In this paper we have analyzed the performance of LIC over a time period of 1980 to 2009, attempt has been made to analyse the overall performance of Life Insurance Industry of India between pre- and post economic reform era. To measure the current status, volume of competitions and challenges faced by the Life Insurance Corporation of India and to measure the effectiveness of investment strategy of LIC over the period 1980 to 2009. Data were analysed by using Regression, Trend Analysis and Anova. The study reveals that there is a tremendous growth in the performance of Indian Life Insurance industry and LIC due to the policy of LPG. Insurance industry also improved a lot due to the emergence of Private sector and opening up for foreign players. Further there is also a huge change in the investment pattern of LIC. There is a increasing trend toward the investment in Stock market by LIC from 60% to 93% from 1980 to 2009 due to the effective regulation of SEBI and increasing transparency of stock market.
Life insurance is a contract for the payment of a sum of money to a person assured on happening of the event ensured against. Usually the contracts provide for the payment of the amount on a date of maturity or at a specified date at periodic intervals or at unfortunate death, if it occurs earlier.
Life insurance is universally acknowledged to be an institution, which eliminates ‘risk’, substituting certainty for uncertainty and comes to the timely aid of the family in the unfortunate event of death of breadwinner. Life insurance is civilisation’s partial solution to the problems that caused by death. In short, life insurance is concerned with two hazards that stand across the life-path of every person: 1.That of dying prematurely is leaving a dependent family to fend for itself. 2. That of living till old age without visible means of support.
The nationalization of insurance business in the country resulted in the establishment of Life Insurance Corporation of India (LIC) in 1956 as a wholly- owned corporation of the government of India. India’s life insurance market has grown rapidly over the past six years, with new business premiums growing at over 40% per year. The premium income of India’s life insurance market is set to double by 2012 on better penetration and higher incomes. Insurance penetration in India is currently about 4% of its GDP, much lower than the developed market level of 6-9%. In several segments of the population, the penetration is lower than potential. For example, in urban areas, the penetration of life insurance in the mass market is about 65%, and it’s considerably less in the low-income unbanked segment. In rural areas, life insurance penetration in the banked segment is estimated to be about 40%, while it is marginal at best in the unbanked segment. The total premium could go up to $80-100 billion by 2012 from the present $40 billion as higher per capita income increases per capita insurance intensity. The average household premium will rise to Rs 3,000-4,100 from the current Rs 1,300 as will penetration by the existing and new players. India’s ratio of life insurance premium to its GDP is around 4 per cent against 6-9 per cent in the developed world. It could rise to 5.1-6.2 by 2012 in tandem with the country’s demographic profile.
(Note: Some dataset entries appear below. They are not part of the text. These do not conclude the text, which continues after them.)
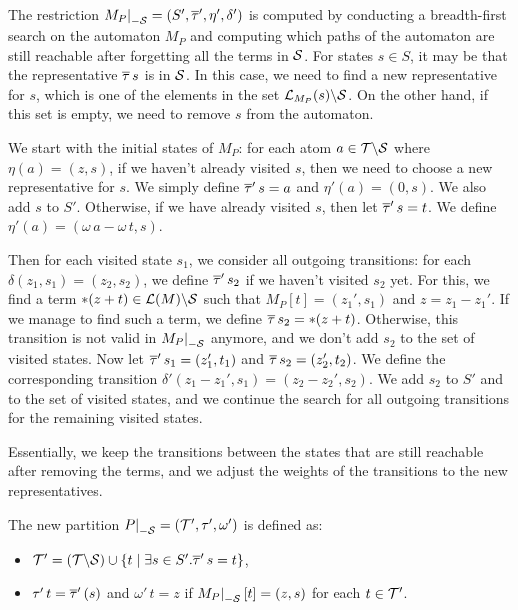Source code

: The restriction $\restr{M_P}{-\Set} = (S', \otau', \eta', \delta')$ is computed by conducting a breadth-first search on the automaton $M_P$
and computing which paths of the automaton are still reachable after forgetting all the terms in $\mathcal{S}$.
For states $s \in S$, it may be that the representative $\overline{\tau}\,s$ is in $\mathcal{S}$.
In this case, we need to find a new representative for $s$, which is one of the elements in the set
$\mathcal{L}_{M_P}(s) \backslash \mathcal{S}$. On the other hand, if this set is empty,
we need to remove $s$ from the automaton.

We start with the initial states of $M_P$:
for each atom $a \in \mathcal{T} \backslash \mathcal{S}$ where $\eta(a) = (z, s)$, if we haven't already visited $s$, then we need to choose a new representative for $s$. We simply define $\overline{\tau}'\,s = a$ and $\eta'(a) = (0, s)$.
We also add $s$ to $S'$.
Otherwise, if we have already visited $s$, then let $\overline{\tau}'\,s = t$. We define $\eta'(a) = (\omega\,a - \omega\,t, s)$.

Then for each visited state $s_1$, we consider all outgoing transitions: for each $\delta(z_1, s_1) = (z_2, s_2)$,
we define $\overline{\tau}'\,s_2$ if we haven't visited $s_2$ yet.
For this, we find a term $*(z+t)\in \mathcal{L}(M)\backslash \mathcal{S}$ such that $M_P[t] = (z_1', s_1)$ and $z = z_1 - z_1'$.
If we manage to find such a term, we define $\overline{\tau}\,s_2 = *(z+t)$.
Otherwise, this transition is not valid in $\restr{M_P}{-\Set}$ anymore, and we don't add $s_2$ to the set of visited states.
Now let $\overline{\tau}'\,s_1 = (z_1', t_1)$ and $\overline{\tau}\,s_2 = (z_2', t_2)$.
We define the corresponding transition $\delta'(z_1 - z_1', s_1) = (z_2 - z_2', s_2)$.
We add $s_2$ to $S'$ and to the set of visited states, and we continue the search for all outgoing transitions for the remaining visited states.

Essentially, we keep the transitions between the states that are still reachable after removing the terms, and we adjust the weights of the transitions to the new representatives.

The new partition $\restr{P}{-\Set} = (\T', \tau', \omega')$ is defined as:
\begin{itemize}
    \item $\mathcal{T}' = (\mathcal{T} \backslash \mathcal{S}) \cup \{t \mid \exists s \in S' . \overline{\tau}'\,s = t\}$,
    \item $\tau'\,t = \overline{\tau}'\,(s)$ and $\omega'\,t = z$ if $\restr{M_P}{-\Set}[t] = (z,s)$ for each $t\in \mathcal{T}'$.
\end{itemize}

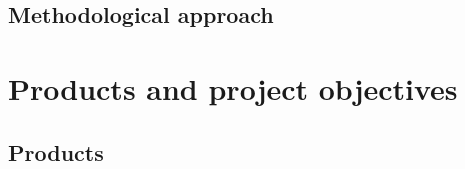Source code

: \documentclass{report}
\begin{document}
	
	
	
	\section{Methodological approach}\label{methodological_approach}
	
	
	
	\chapter{Products and project objectives}
	
	\section{Products}
	
\end{document}
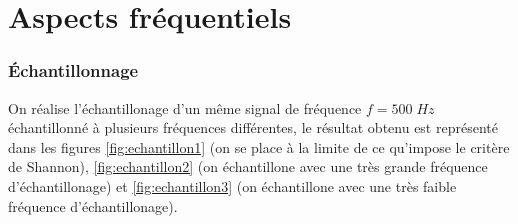 \documentclass[french]{article}
\begin{document}
\FloatBarrier
\newpage
\clearpage
\part{Aspects fréquentiels}

\section{Échantillonnage}
On réalise l'échantillonage d'un même signal de fréquence $f=500 \; Hz$ échantillonné à plusieurs fréquences différentes, le résultat obtenu est représenté dans les figures \ref{fig:echantillon1} (on se place à la limite de ce qu'impose le critère de Shannon), \ref{fig:echantillon2} (on échantillone avec une très grande fréquence d'échantillonage) et \ref{fig:echantillon3} (on échantillone avec une très faible fréquence d'échantillonage).
\end{document}

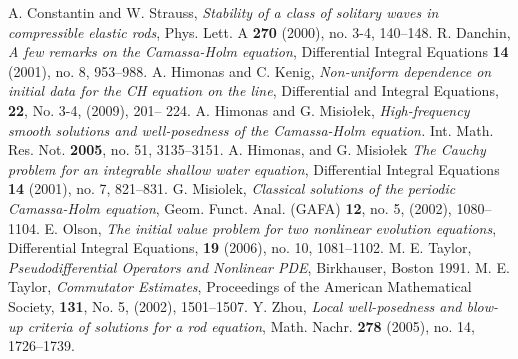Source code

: \documentclass[12pt,reqno]{amsart}
\theoremstyle{plain}  %
\theoremstyle{definition}
\begin{document}
	\begin{thebibliography}{100000}
			 A. Constantin and W. Strauss, {\em Stability
				of a class of solitary waves in compressible elastic rods},
				Phys. Lett. A  {\bf 270} (2000), no. 3-4, 140--148.
				R. Danchin,  
				\textit{A few remarks on the Camassa-Holm equation}, 
				Differential Integral Equations {\bf 14} (2001),
				no. 8, 953--988.
			 A. Himonas and C. Kenig, 
				{\em Non-uniform dependence on initial data for
				the  CH equation on the line}, 
				Differential and Integral Equations,
				{\bf 22}, No. 3-4, (2009), 201-- 224.				
			 A. Himonas and G. Misio\l ek,
				{\em High-frequency smooth solutions and well-posedness of
				the Camassa-Holm equation.}
				Int. Math. Res. Not. {\bf 2005}, no. 51, 3135--3151. 
				A. Himonas,  and  G. Misio\l ek 
				\textit{The Cauchy problem for an integrable shallow water equation},
				Differential Integral Equations {\bf 14} (2001),
				no. 7, 821--831.
				G. Misiolek,
				{\em Classical solutions of the periodic Camassa-Holm equation},
				Geom. Funct. Anal. (GAFA) {\bf 12}, no. 5, (2002), 1080--1104.
			 E. Olson, {\em The initial value problem for two nonlinear
				evolution equations}, Differential Integral Equations, {\bf 19} (2006),
				no. 10, 1081--1102.  
				M. E. Taylor,
				{\em Pseudodifferential Operators and
				Nonlinear PDE}, Birkhauser, Boston 1991.
				M. E. Taylor,
				{\em Commutator Estimates}, 
				Proceedings of the American Mathematical Society,
				{\bf 131}, No. 5, (2002), 1501--1507.				
				Y. Zhou, {\em Local well-posedness and blow-up criteria of
				solutions for a rod equation}, Math. Nachr. {\bf 278} (2005),
				no. 14, 1726--1739.

		\end{thebibliography}

		
\end{document}
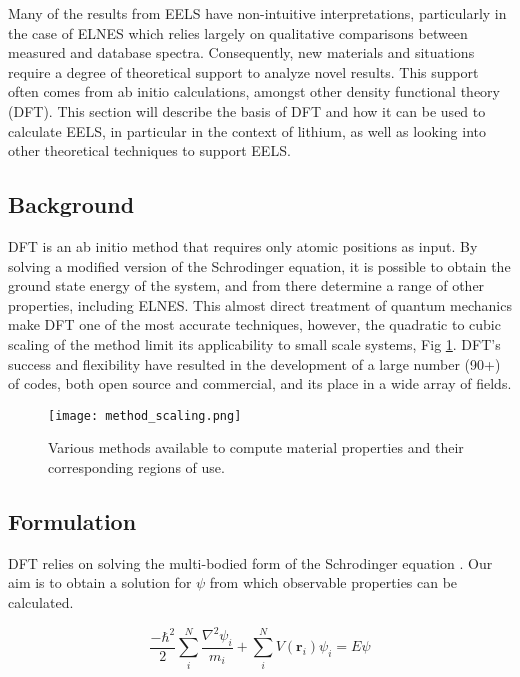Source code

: 

 


Many of the results from EELS have non-intuitive interpretations, particularly in the case of ELNES which relies largely on qualitative comparisons between measured and database spectra.  Consequently, new materials and situations require a degree of theoretical support to analyze novel results.  This support often comes from ab initio calculations, amongst other density functional theory (DFT).  This section will describe the basis of DFT and how it can be used to calculate EELS, in particular in the context of lithium, as well as looking into other theoretical techniques to support EELS.

\subsection{Background}
DFT is an ab initio method that requires only atomic positions as input.  By solving a modified version of the Schrodinger equation, it is possible to obtain the ground state energy of the system, and from there determine a range of other properties, including ELNES. This almost direct treatment of quantum mechanics make DFT one of the most accurate techniques, however, the quadratic to cubic scaling of the method limit its applicability to small scale systems, Fig \ref{scaling}.  DFT's success and flexibility have resulted in the development of a large number (90+) of codes, both open source and commercial, and its place in a wide array of fields.  

\begin{figure}
	\centering
	\texttt{[image: method\_scaling.png]}
	\caption{Various methods available to compute material properties and their corresponding regions of use. }
	\label{scaling}
\end{figure}


\subsection{Formulation}

DFT relies on solving the multi-bodied form of the Schrodinger equation \cite{sholl_density_2009}.  Our aim is to obtain a solution for $\psi$ from which observable properties can be calculated.  

\begin{equation}
	\frac{-\hbar^2}{2} \sum_{i}^{N} \frac{\nabla^2 \psi_i}{m_i} + \sum_{i}^{N} V(\textbf{r}_i) \psi_i = E \psi
\end{equation}

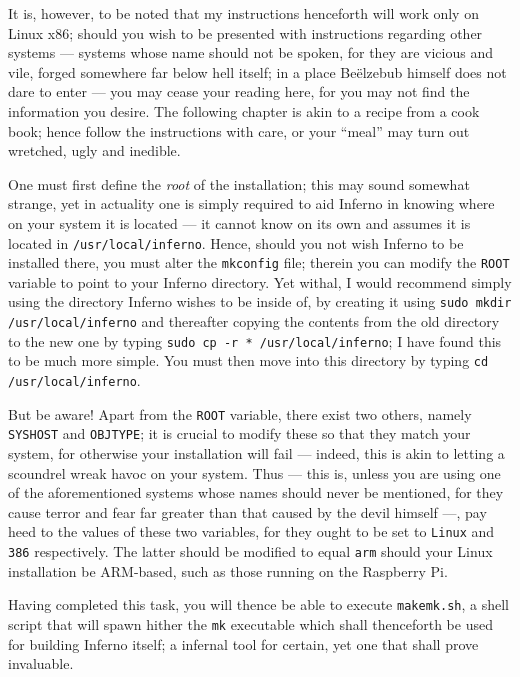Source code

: \documentclass[a5paper,twoside,12pt]{report}
\begin{document}
It is, however, to be noted that my instructions henceforth will work only on Linux x86; should you wish to be presented with instructions regarding other systems — systems whose name should not be spoken, for they are vicious and vile, forged somewhere far below hell itself; in a place Be\"{e}lzebub himself does not dare to enter — you may cease your reading here, for you may not find the information you desire. The following chapter is akin to a recipe from a cook book; hence follow the instructions with care, or your ``meal'' may turn out wretched, ugly and inedible.

One must first define the \textit{root} of the installation; this may sound somewhat strange, yet in actuality one is simply required to aid Inferno in knowing where on your system it is located — it cannot know on its own and assumes it is located in \texttt{/usr/local/inferno}. Hence, should you not wish Inferno to be installed there, you must alter the \texttt{mkconfig} file; therein you can modify the \texttt{ROOT} variable to point to your Inferno directory.
Yet withal, I would recommend simply using the directory Inferno wishes to be inside of, by creating it using \texttt{sudo mkdir /usr/local/inferno} and thereafter copying the contents from the old directory to the new one by typing \texttt{sudo cp -r * /usr/local/inferno}; I have found this to be much more simple. You must then move into this directory by typing \texttt{cd /usr/local/inferno}.

But be aware! Apart from the \texttt{ROOT} variable, there exist two others, namely \texttt{SYSHOST} and \texttt{OBJTYPE}; it is crucial to modify these so that they match your system, for otherwise your installation will fail — indeed, this is akin to letting a scoundrel wreak havoc on your system. Thus — this is, unless you are using one of the aforementioned systems whose names should never be mentioned, for they cause terror and fear far greater than that caused by the devil himself —, pay heed to the values of these two variables, for they ought to be set to \texttt{Linux} and \texttt{386} respectively. The latter should be modified to equal \texttt{arm} should your Linux installation be ARM-based, such as those running on the Raspberry Pi.

Having completed this task, you will thence be able to execute \texttt{makemk.sh}, a shell script that will spawn hither the \texttt{mk} executable which shall thenceforth be used for building Inferno itself; a infernal tool for certain, yet one that shall prove invaluable.
\end{document}
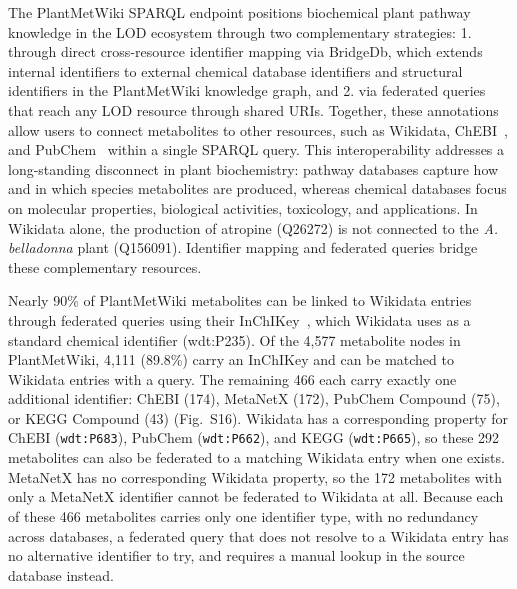 \documentclass[11pt,a4paper]{article}
\begin{document}
The PlantMetWiki SPARQL endpoint positions biochemical plant pathway knowledge in the LOD ecosystem through
two complementary strategies: 1. through direct cross-resource identifier mapping via BridgeDb, which
extends internal identifiers to external chemical database identifiers and structural identifiers in the PlantMetWiki knowledge graph, and 2. via
federated queries that reach any LOD resource through shared URIs. Together, these annotations allow users to connect metabolites to other
resources, such as Wikidata, ChEBI~\cite{malik2026}, and PubChem~\cite{kim2025} within a single
SPARQL query. This
interoperability addresses a long-standing disconnect in plant biochemistry: pathway databases
capture how and in which species metabolites are produced, whereas chemical databases focus on
molecular properties, biological activities, toxicology, and applications. In Wikidata alone, the
production of atropine (Q26272) is not connected to the \textit{A. belladonna} plant (Q156091). Identifier mapping and federated queries bridge these complementary resources. 

Nearly 90\% of PlantMetWiki metabolites can be linked to Wikidata entries through federated queries using
their InChIKey~\cite{heller2015}, which Wikidata uses as a standard chemical identifier (wdt:P235). Of the 4,577
metabolite nodes in PlantMetWiki, 4,111 (89.8\%) carry an InChIKey and can be matched to Wikidata entries
with a query. The remaining 466 each carry exactly one additional identifier: ChEBI (174), MetaNetX
(172), PubChem Compound (75), or KEGG Compound (43) (Fig.~S16). Wikidata has a corresponding property
for ChEBI (\texttt{wdt:P683}), PubChem (\texttt{wdt:P662}), and KEGG (\texttt{wdt:P665}), so these 292
metabolites can also be federated to a matching Wikidata entry when one exists. MetaNetX has no
corresponding Wikidata property, so the 172 metabolites with only a MetaNetX identifier cannot be
federated to Wikidata at all. Because each of these 466 metabolites carries only one identifier type,
with no redundancy across databases, a federated query that does not resolve to a Wikidata entry has no
alternative identifier to try, and requires a manual lookup in the source database instead.
\end{document}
India has 17 life insurers and the state owned Life Insurance Corp. of India dominates the industry with over 70 percent market share, though private players have been growing aggressively. Considering the world’s largest population and an annual growth rate of nearly 7 per cent, India offers great opportunities for insurers. US based online insurance company ebix.com plans to enter the Indian market following deregulation of its insurance sector.
In a diverse country such as India it is imperative that a universal insurance infrastructure be created to maximize efficiency in the insurance industry. Online insurer ebix.com can offers the Indian market a business-to-consumer internet portal where consumers have more choice while purchasing insurance and an internet-based agency management system that will help agents work more efficiently with multiple carriers. Foreign holding in Indian insurance companies is limited to 26 per cent. The market is moving beyond single-premium policies and unit linked insurance products which are easier to sell. The agency model is the dominant sales channel accounting for more than 85 per cent of fresh premiums but overall inactivity and attrition is much higher at 50-55 per cent than the global average of 25 per cent. GIVE REFERENCE
II. Review of Literature
In the present section an attempt has been made to examine the review of literature related to the study.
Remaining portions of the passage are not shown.